The Indian APT group Patchwork, identified for its focused spear phishing cyberattacks in opposition to Pakistanis, has been caught abusing Google Play to distribute six totally different Android espionage functions posing as legit messaging and information companies. In actuality, they arrive loaded with a newly found distant entry Trojan (RAT) known as VajraSpy.
Researchers from ESET who uncovered the marketing campaign discovered that VjjaraSpy RAT intercepts calls, SMS messages, recordsdata, contacts, and extra, in line with the safety agency’s Patchwork report this week. They will additionally extract WhatsApp and Sign messages, report telephone calls, and take digital camera footage. In complete, the researchers discovered the RAT-tainted functions had been downloaded from the Google Play retailer greater than 1,400 occasions.

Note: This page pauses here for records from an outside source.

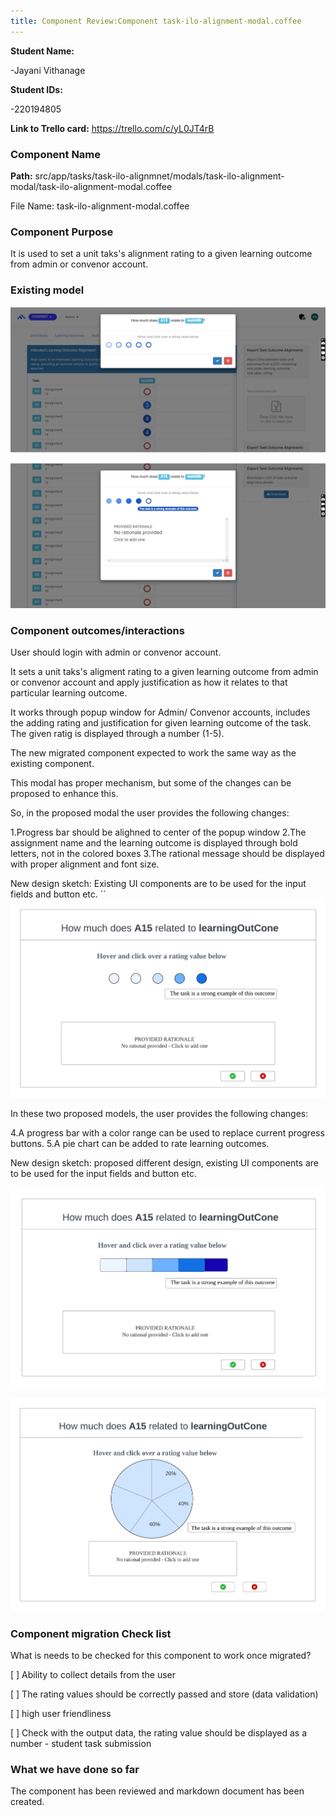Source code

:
```yaml
---
title: Component Review:Component task-ilo-alignment-modal.coffee
---
```


**Student Name:**

-Jayani Vithanage

**Student IDs:**

-220194805

**Link to Trello card:** https://trello.com/c/yL0JT4rB

### Component Name

**Path:**
src/app/tasks/task-ilo-alignmnet/modals/task-ilo-alignment-modal/task-ilo-alignment-modal.coffee

File Name: task-ilo-alignment-modal.coffee

### Component Purpose

It is used to set a unit taks's alignment rating to a given learning outcome from admin or convenor
account.

### Existing model

![figure_1](/public/ilo_alignment_modal_1.png)

![figure_1](/public/ilo_alignment_modal2.png)

### Component outcomes/interactions

User should login with admin or convenor account.

It sets a unit taks's aligment rating to a given learning outcome from admin or convenor account and
apply justification as how it relates to that particular learning outcome.

It works through popup window for Admin/ Convenor accounts, includes the adding rating and
justification for given learning outcome of the task. The given ratig is displayed through a number
(1-5).

The new migrated component expected to work the same way as the existing component.

This modal has proper mechanism, but some of the changes can be proposed to enhance this.

So, in the proposed modal the user provides the following changes:

1.Progress bar should be alighned to center of the popup window 2.The assignment name and the
learning outcome is displayed through bold letters, not in the colored boxes 3.The rational message
should be displayed with proper alignment and font size.

New design sketch: Existing UI components are to be used for the input fields and button etc. ``
![figure_1](/public/ilo_allignment_modal.png)

In these two proposed models, the user provides the following changes:

4.A progress bar with a color range can be used to replace current progress buttons. 5.A pie chart
can be added to rate learning outcomes.

New design sketch: proposed different design, existing UI components are to be used for the input
fields and button etc.

![figure_1](/public/ilo_alignment_modal_design2%20.png)

![figure_1](/public/ilo_alignment_modal_design3.png)

### Component migration Check list

What is needs to be checked for this component to work once migrated?

[ ] Ability to collect details from the user

[ ] The rating values should be correctly passed and store (data validation)

[ ] high user friendliness

[ ] Check with the output data, the rating value should be displayed as a number - student task
submission

### What we have done so far

The component has been reviewed and markdown document has been created.
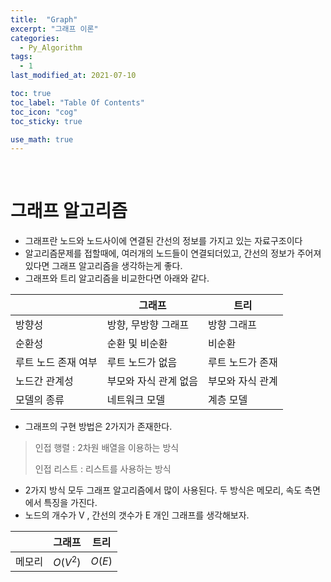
 ```yaml
---
title:  "Graph"
excerpt: "그래프 이론"
categories:
  - Py_Algorithm
tags:
  - 1
last_modified_at: 2021-07-10

toc: true
toc_label: "Table Of Contents"
toc_icon: "cog"
toc_sticky: true

use_math: true
---
```


<br>

# 그래프 알고리즘

- 그래프란 노드와 노드사이에 연결된 간선의 정보를 가지고 있는 자료구조이다
- 알고리즘문제를 접할때에, 여러개의 노드들이 연결되더있고, 간선의 정보가 주어져있다면 그래프 알고리즘을 생각하는게 좋다.
- 그래프와 트리 알고리즘을 비교한다면 아래와 같다. 

|                     | 그래프                | 트리             |
| ------------------- | --------------------- | ---------------- |
| 방향성              | 방향, 무방향 그래프   | 방향 그래프      |
| 순환성              | 순환 및 비순환        | 비순환           |
| 루트 노드 존재 여부 | 루트 노드가 없음      | 루트 노드가 존재 |
| 노드간 관계성       | 부모와 자식 관계 없음 | 부모와 자식 관계 |
| 모델의 종류         | 네트워크 모델         | 계층 모델        |

- 그래프의 구현 방법은 2가지가 존재한다. 

> 인접 행렬 : 2차원 배열을 이용하는 방식
>
> 인접 리스트 : 리스트를 사용하는 방식

- 2가지 방식 모두 그래프 알고리즘에서 많이 사용된다. 두 방식은 메모리, 속도 측면에서 특징을 가진다.
- 노드의 개수가 V , 간선의 갯수가 E 개인 그래프를 생각해보자. 

|        | 그래프   | 트리   |
| ------ | -------- | ------ |
| 메모리 | $O(V^2)$ | $O(E)$ |

<br>
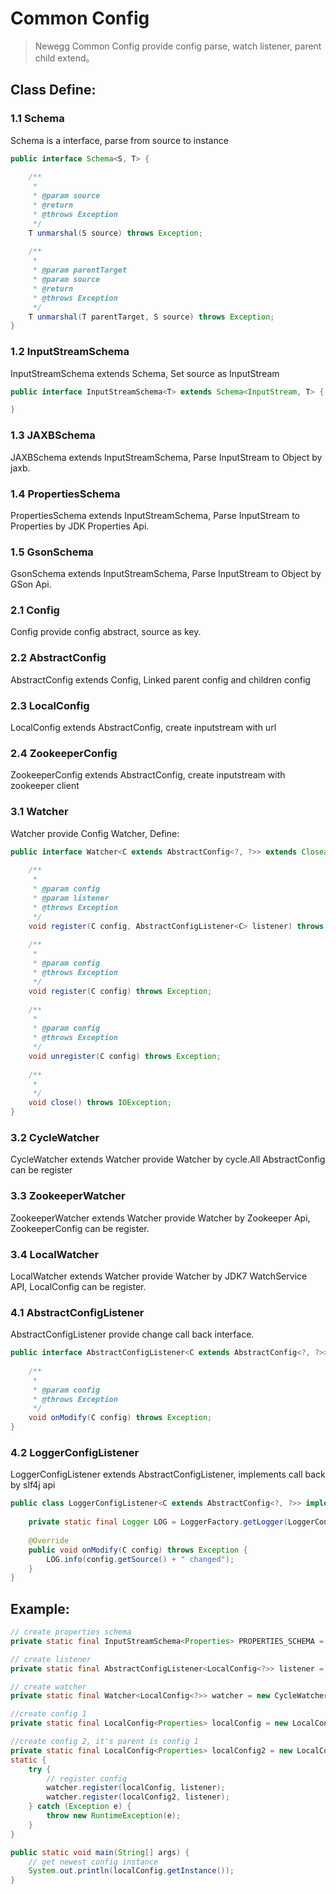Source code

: # Common Config
> Newegg Common Config provide config parse, watch listener, parent child extend。

## Class Define:
### 1.1 Schema
Schema is a interface, parse from source to instance
```java
public interface Schema<S, T> {
	
	/**
	 * 
	 * @param source
	 * @return
	 * @throws Exception
	 */
	T unmarshal(S source) throws Exception;
	
	/**
	 * 
	 * @param parentTarget
	 * @param source
	 * @return
	 * @throws Exception
	 */
	T unmarshal(T parentTarget, S source) throws Exception;
}
```
### 1.2 InputStreamSchema
InputStreamSchema extends Schema, Set source as InputStream
```java
public interface InputStreamSchema<T> extends Schema<InputStream, T> {

}
```
### 1.3 JAXBSchema
JAXBSchema extends InputStreamSchema, Parse InputStream to Object by jaxb.

### 1.4 PropertiesSchema
PropertiesSchema extends InputStreamSchema, Parse InputStream to Properties by JDK Properties Api.

### 1.5 GsonSchema
GsonSchema extends InputStreamSchema, Parse InputStream to Object by GSon Api.

### 2.1 Config
Config provide config abstract, source as key.
### 2.2 AbstractConfig
AbstractConfig extends Config, Linked parent config and children config
### 2.3 LocalConfig
LocalConfig extends AbstractConfig, create inputstream with url
### 2.4 ZookeeperConfig
ZookeeperConfig extends AbstractConfig, create inputstream with zookeeper client

### 3.1 Watcher
Watcher provide Config Watcher, Define:
```java
public interface Watcher<C extends AbstractConfig<?, ?>> extends Closeable {
	
	/**
	 * 
	 * @param config
	 * @param listener
	 * @throws Exception
	 */
	void register(C config, AbstractConfigListener<C> listener) throws Exception;
	
	/**
	 * 
	 * @param config
	 * @throws Exception
	 */
	void register(C config) throws Exception; 
	
	/**
	 * 
	 * @param config
	 * @throws Exception
	 */
	void unregister(C config) throws Exception;
	
	/**
	 * 
	 */
	void close() throws IOException;
}
```
### 3.2 CycleWatcher
CycleWatcher extends Watcher provide Watcher by cycle.All AbstractConfig can be register

### 3.3 ZookeeperWatcher
ZookeeperWatcher extends Watcher  provide Watcher by Zookeeper Api, ZookeeperConfig can be register.

### 3.4 LocalWatcher
LocalWatcher extends Watcher  provide Watcher by JDK7 WatchService API, LocalConfig can be register.

### 4.1 AbstractConfigListener
AbstractConfigListener provide change call back interface.
```java
public interface AbstractConfigListener<C extends AbstractConfig<?, ?>> {
	
	/**
	 * 
	 * @param config
	 * @throws Exception
	 */
	void onModify(C config) throws Exception;
}
```
### 4.2 LoggerConfigListener 
LoggerConfigListener extends AbstractConfigListener, implements call back by slf4j api
```java
public class LoggerConfigListener<C extends AbstractConfig<?, ?>> implements AbstractConfigListener<C> {
	
	private static final Logger LOG = LoggerFactory.getLogger(LoggerConfigListener.class);
	
	@Override
	public void onModify(C config) throws Exception {
		LOG.info(config.getSource() + " changed");
	}
}
```
## Example:
```java
// create properties schema
private static final InputStreamSchema<Properties> PROPERTIES_SCHEMA = InputStreamSchemaFactory.createPropertiesSchema(StandardCharsets.UTF_8);

// create listener
private static final AbstractConfigListener<LocalConfig<?>> listener = new LoggerConfigListener2<>();

// create watcher
private static final Watcher<LocalConfig<?>> watcher = new CycleWatcher<>(1000 * 60);

//create config 1
private static final LocalConfig<Properties> localConfig = new LocalConfig<>("aa.properties", PROPERTIES_SCHEMA);

//create config 2, it's parent is config 1
private static final LocalConfig<Properties> localConfig2 = new LocalConfig<>("schema-aa2.properties", PROPERTIES_SCHEMA, localConfig);
static {
	try {
		// register config
		watcher.register(localConfig, listener);
		watcher.register(localConfig2, listener);
	} catch (Exception e) {
		throw new RuntimeException(e);
	}
}

public static void main(String[] args) {
	// get newest config instance
	System.out.println(localConfig.getInstance());
}
```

Along with the six Google Play apps getting used to ship VajraSpy, the ESET staff discovered a further six being distributed in third-party/unofficial app shops. The phony apps go by names that embody Privee Discuss, MeetMe, Let’s Chat, Fast Chat, Rafagat, and Faraqat.

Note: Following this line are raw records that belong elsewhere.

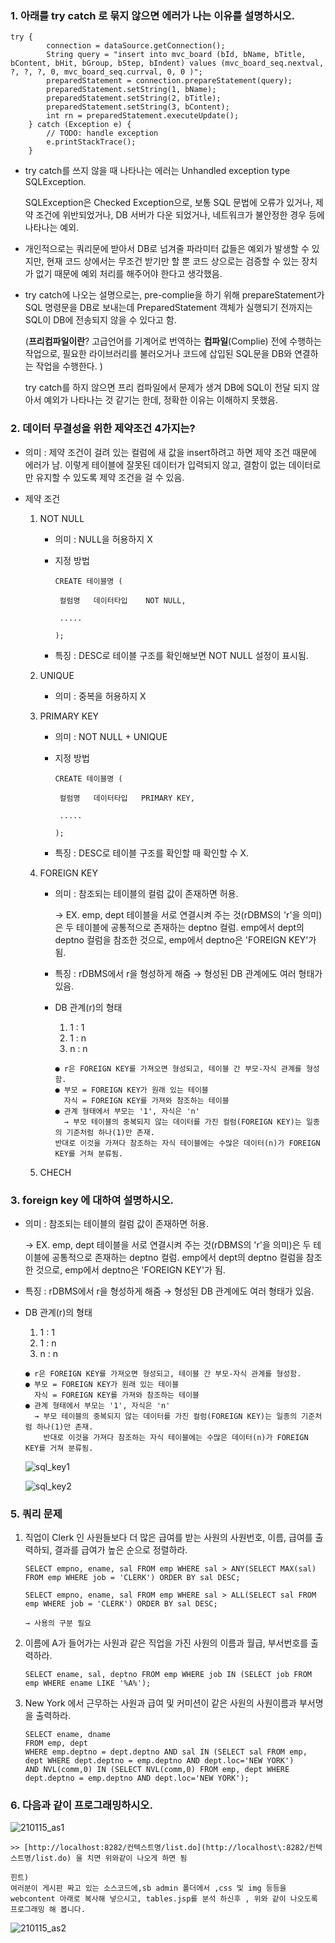 ### 1. 아래를 try catch 로 묶지 않으면 에러가 나는 이유를 설명하시오.

	try {
			connection = dataSource.getConnection();
			String query = "insert into mvc_board (bId, bName, bTitle, bContent, bHit, bGroup, bStep, bIndent) values (mvc_board_seq.nextval, ?, ?, ?, 0, mvc_board_seq.currval, 0, 0 )";
			preparedStatement = connection.prepareStatement(query);
			preparedStatement.setString(1, bName);
			preparedStatement.setString(2, bTitle);
			preparedStatement.setString(3, bContent);
			int rn = preparedStatement.executeUpdate();
		} catch (Exception e) {
			// TODO: handle exception
			e.printStackTrace();
		}

- try catch를 쓰지 않을 때 나타나는 에러는 Unhandled exception type SQLException.

  SQLException은 Checked Exception으로, 보통 SQL 문법에 오류가 있거나, 제약 조건에 위반되었거나, DB 서버가 다운 되었거나, 네트워크가 불안정한 경우 등에 나타나는 예외.

  

- 개인적으로는 쿼리문에 받아서 DB로 넘겨줄 파라미터 값들은 예외가 발생할 수 있지만, 현재 코드 상에서는 무조건 받기만 할 뿐 코드 상으로는 검증할 수 있는 장치가 없기 때문에 예외 처리를 해주어야 한다고 생각했음.

  

- try catch에 나오는 설명으로는, pre-complie을 하기 위해 prepareStatement가 SQL 명령문을 DB로 보내는데 PreparedStatement 객체가 실행되기 전까지는 SQL이 DB에 전송되지 않을 수 있다고 함.

  (**프리컴파일이란**? 고급언어를 기계어로 번역하는 **컴파일**(Complie) 전에 수행하는 작업으로, 필요한 라이브러리를 불러오거나 코드에 삽입된 SQL문을 DB와 연결하는 작업을 수행한다. )

  try catch를 하지 않으면 프리 컴파일에서 문제가 생겨 DB에 SQL이 전달 되지 않아서 예외가 나타나는 것 같기는 한데, 정확한 이유는 이해하지 못했음.












### 2. 데이터 무결성을 위한 제약조건 4가지는?

- 의미 : 제약 조건이 걸려 있는 컬럼에 새 값을 insert하려고 하면 제약 조건 때문에 에러가 남. 이렇게 테이블에 잘못된 데이터가 입력되지 않고, 결함이 없는 데이터로만 유지할 수 있도록 제약 조건을 걸 수 있음.

  

- 제약 조건

  1. NOT NULL

     - 의미 : NULL을 허용하지 X

     - 지정 방법 

       ```
       CREATE 테이블명 (
       
       	컬럼명   데이터타입    NOT NULL, 
       
       	.....
       
       );
       ```

     - 특징 : DESC로 테이블 구조를 확인해보면 NOT NULL 설정이 표시됨.

       

  2. UNIQUE

     - 의미 : 중복을 허용하지 X

       

  3. PRIMARY KEY

     - 의미 : NOT NULL + UNIQUE

     - 지정 방법

       ```
       CREATE 테이블명 (
       
       	컬럼명   데이터타입   PRIMARY KEY,
       	
       	.....
       	
       );
       ```

     - 특징 : DESC로 테이블 구조를 확인할 때 확인할 수 X.

       

  4. FOREIGN KEY

     - 의미 : 참조되는 테이블의 컬럼 값이 존재하면 허용.

       → EX. emp, dept 테이블을 서로 연결시켜 주는 것(rDBMS의 'r'을 의미)은 두 테이블에 공통적으로 존재하는 deptno 컬럼. emp에서 dept의 deptno 컬럼을 참조한 것으로, emp에서 deptno은 'FOREIGN KEY'가 됨.

     - 특징 : rDBMS에서 r을 형성하게 해줌 → 형성된 DB 관계에도 여러 형태가 있음.

     - DB 관계(r)의 형태

       1. 1 : 1
       2. 1 : n
       3. n : n

       ```
       ● r은 FOREIGN KEY를 가져오면 형성되고, 테이블 간 부모-자식 관계를 형성함.
       ● 부모 = FOREIGN KEY가 원래 있는 테이블
         자식 = FOREIGN KEY를 가져와 참조하는 테이블
       ● 관계 형태에서 부모는 '1', 자식은 'n'
         → 부모 테이블의 중복되지 않는 데이터를 가진 컬럼(FOREIGN KEY)는 일종의 기준처럼 하나(1)만 존재. 
	   반대로 이것을 가져다 참조하는 자식 테이블에는 수많은 데이터(n)가 FOREIGN KEY를 거쳐 분류됨.
       ```

       

  5. CHECH





### 3. foreign key 에 대하여 설명하시오.

- 의미 : 참조되는 테이블의 컬럼 값이 존재하면 허용.

  → EX. emp, dept 테이블을 서로 연결시켜 주는 것(rDBMS의 'r'을 의미)은 두 테이블에 공통적으로 존재하는 deptno 컬럼. emp에서 dept의 deptno 컬럼을 참조한 것으로, emp에서 deptno은 'FOREIGN KEY'가 됨.

- 특징 : rDBMS에서 r을 형성하게 해줌 → 형성된 DB 관계에도 여러 형태가 있음.

- DB 관계(r)의 형태

  1. 1 : 1
  2. 1 : n
  3. n : n

  ```
  ● r은 FOREIGN KEY를 가져오면 형성되고, 테이블 간 부모-자식 관계를 형성함.
  ● 부모 = FOREIGN KEY가 원래 있는 테이블
    자식 = FOREIGN KEY를 가져와 참조하는 테이블
  ● 관계 형태에서 부모는 '1', 자식은 'n'
    → 부모 테이블의 중복되지 않는 데이터를 가진 컬럼(FOREIGN KEY)는 일종의 기준처럼 하나(1)만 존재. 
      반대로 이것을 가져다 참조하는 자식 테이블에는 수많은 데이터(n)가 FOREIGN KEY를 거쳐 분류됨.
  ```

   ![sql_key1](https://user-images.githubusercontent.com/75013108/104831170-aaabf900-58c9-11eb-8cc4-11dff46759b1.PNG)

   ![sql_key2](https://user-images.githubusercontent.com/75013108/104831171-ac75bc80-58c9-11eb-87ff-12180d2126eb.png)



### 5. 쿼리 문제

1. 직업이 Clerk 인 사원들보다 더 많은 급여를 받는 사원의 사원번호, 이름, 급여를 출력하되, 결과를 급여가 높은 순으로 정렬하라.

   ```
   SELECT empno, ename, sal FROM emp WHERE sal > ANY(SELECT MAX(sal) FROM emp WHERE job = 'CLERK') ORDER BY sal DESC;
   
   SELECT empno, ename, sal FROM emp WHERE sal > ALL(SELECT sal FROM emp WHERE job = 'CLERK') ORDER BY sal DESC;
   
   → 사용의 구분 필요
   ```

   

2. 이름에 A가 들어가는 사원과 같은 직업을 가진 사원의 이름과 월급, 부서번호를 출력하라.

   ```
   SELECT ename, sal, deptno FROM emp WHERE job IN (SELECT job FROM emp WHERE ename LIKE '%A%');
   ```

   

3. New  York 에서 근무하는 사원과 급여 및 커미션이 같은 사원의 사원이름과 부서명을 출력하라.

   ```
   SELECT ename, dname
   FROM emp, dept 
   WHERE emp.deptno = dept.deptno AND sal IN (SELECT sal FROM emp, dept WHERE dept.deptno = emp.deptno AND dept.loc='NEW YORK') 
   AND NVL(comm,0) IN (SELECT NVL(comm,0) FROM emp, dept WHERE dept.deptno = emp.deptno AND dept.loc='NEW YORK');
   ```

   













### 6. 다음과 같이 프로그래밍하시오.

 ![210115_as1](https://user-images.githubusercontent.com/75013108/104831174-b1d30700-58c9-11eb-8a50-0015b84e3790.PNG)

```
>> [http://localhost:8282/컨텍스트명/list.do](http://localhost\:8282/컨텍스트명/list.do) 을 치면 위와같이 나오게 하면 됨

힌트)
여러분이 게시판 짜고 있는 소스코드에,sb admin 폴더에서 ,css 및 img 등등을 webcontent 아래로 복사해 넣으시고, tables.jsp를 분석 하신후 , 위와 같이 나오도록 프로그래밍 해 봅니다.
```

![210115_as2](https://user-images.githubusercontent.com/75013108/104831176-b39cca80-58c9-11eb-81af-c8a47039bcaa.PNG)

“Primarily based on a number of indicators, the marketing campaign focused largely Pakistani customers: Rafaqat رفاقت, one of many malicious apps, used the identify of a well-liked Pakistani cricket participant because the developer identify on Google Play; the apps that requested a telephone quantity upon account creation have the Pakistan nation code chosen by default; and lots of the compromised units found by the safety flaw had been situated in Pakistan,” in line with the report.
To lure victims into downloading the apps, the cybercriminals used the promise of affection in focused assaults, the report discovered.
“To entice their victims, the menace actors doubtless used focused honey-trap romance scams, initially contacting the victims on one other platform after which convincing them to change to a trojanized chat utility,” ESET’s report added.
ESET reported the apps to Google they usually have been faraway from the Play retailer.